Local funding has been provided by The Miami Herald and FUNDING ARTS NETWORK. 

"The art of the poster evokes the soul of a movie. It freezes an instant of the film in the mind of the moviegoer. It strikes the elemental chord of the film. The poster image...may linger in the mind as clearly as any single scene from the movie."

—Academy of Motion Picture Arts and Sciences, 2002

"The problem of the 20th century is the problem of the color line."

—W. E. B. Du Bois, The Souls of Black Folk, 1903

Overview
Film is a language of dreams, and its posters are freeze-frames of imagined worlds. From those worlds, images flicker out of the dark across a movie screen to become a mirror for our culture—reflecting what is and subtly shaping what will be.

Like the nation itself, American film was long segregated into black and white. When moving pictures first cast their spell, black audiences were unwelcome in white theaters. Independent film companies produced scores of movies specifically for black audiences.

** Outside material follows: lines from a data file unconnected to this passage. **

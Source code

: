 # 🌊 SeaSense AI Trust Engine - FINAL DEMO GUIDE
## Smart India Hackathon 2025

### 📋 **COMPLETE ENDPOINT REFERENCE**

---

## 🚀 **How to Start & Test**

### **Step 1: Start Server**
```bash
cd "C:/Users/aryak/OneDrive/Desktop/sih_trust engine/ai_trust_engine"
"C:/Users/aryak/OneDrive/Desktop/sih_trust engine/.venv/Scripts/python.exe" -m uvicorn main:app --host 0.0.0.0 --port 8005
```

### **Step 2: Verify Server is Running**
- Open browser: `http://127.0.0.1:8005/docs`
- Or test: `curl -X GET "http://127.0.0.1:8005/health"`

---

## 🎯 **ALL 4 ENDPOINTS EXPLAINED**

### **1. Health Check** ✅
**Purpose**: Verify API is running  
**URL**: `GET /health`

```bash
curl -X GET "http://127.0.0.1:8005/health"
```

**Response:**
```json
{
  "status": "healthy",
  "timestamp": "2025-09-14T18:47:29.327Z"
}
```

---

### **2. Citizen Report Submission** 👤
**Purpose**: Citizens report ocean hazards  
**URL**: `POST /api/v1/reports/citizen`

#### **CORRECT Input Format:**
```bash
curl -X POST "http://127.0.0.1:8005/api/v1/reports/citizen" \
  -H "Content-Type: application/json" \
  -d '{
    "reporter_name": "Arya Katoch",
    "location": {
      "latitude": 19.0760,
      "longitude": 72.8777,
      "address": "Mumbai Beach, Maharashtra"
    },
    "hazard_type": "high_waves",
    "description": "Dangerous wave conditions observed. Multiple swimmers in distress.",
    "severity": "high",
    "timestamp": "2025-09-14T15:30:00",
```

Since then, the nation has struggled to imagine an equal place for people of all colors in the American dream, and filmmakers have tried to weave the stories of black and white Americans into an honest tale.

The posters in this exhibition are a visual guide to this history, a chronicle of a century of graphic art, and a celebration of creators of color who fell in love with the medium and its promise of artistic freedom.

The exhibition is divided into six sections:

Race Movies

"Better than White Voices"

Fruits of War: Message Movies

Crossing Over

Blaxploitation and Beyond

Black & White

For a complete list of exhibition-related programs, please visit our Calendar.

FEATURED OBJECT:
Poster, Princess Tam-Tam, 1935
Film produced by Les Films H. Roussillon
Commercial color lithograph
France
32 x 32 inches  
Courtesy of the Academy of Motion Pictures Arts and Sciences, Margaret Herrick Library.

Starring Josephine Baker. A French novelist transforms a simple African shepherdess, played by Josephine Baker, into an exotic princess and the toast of Parisian society. The movie gave Baker top billing, and a chance to show her talents as a singer, comedienne, and dancer. Princess Tam-Tam played in the United States, in French with English subtitles.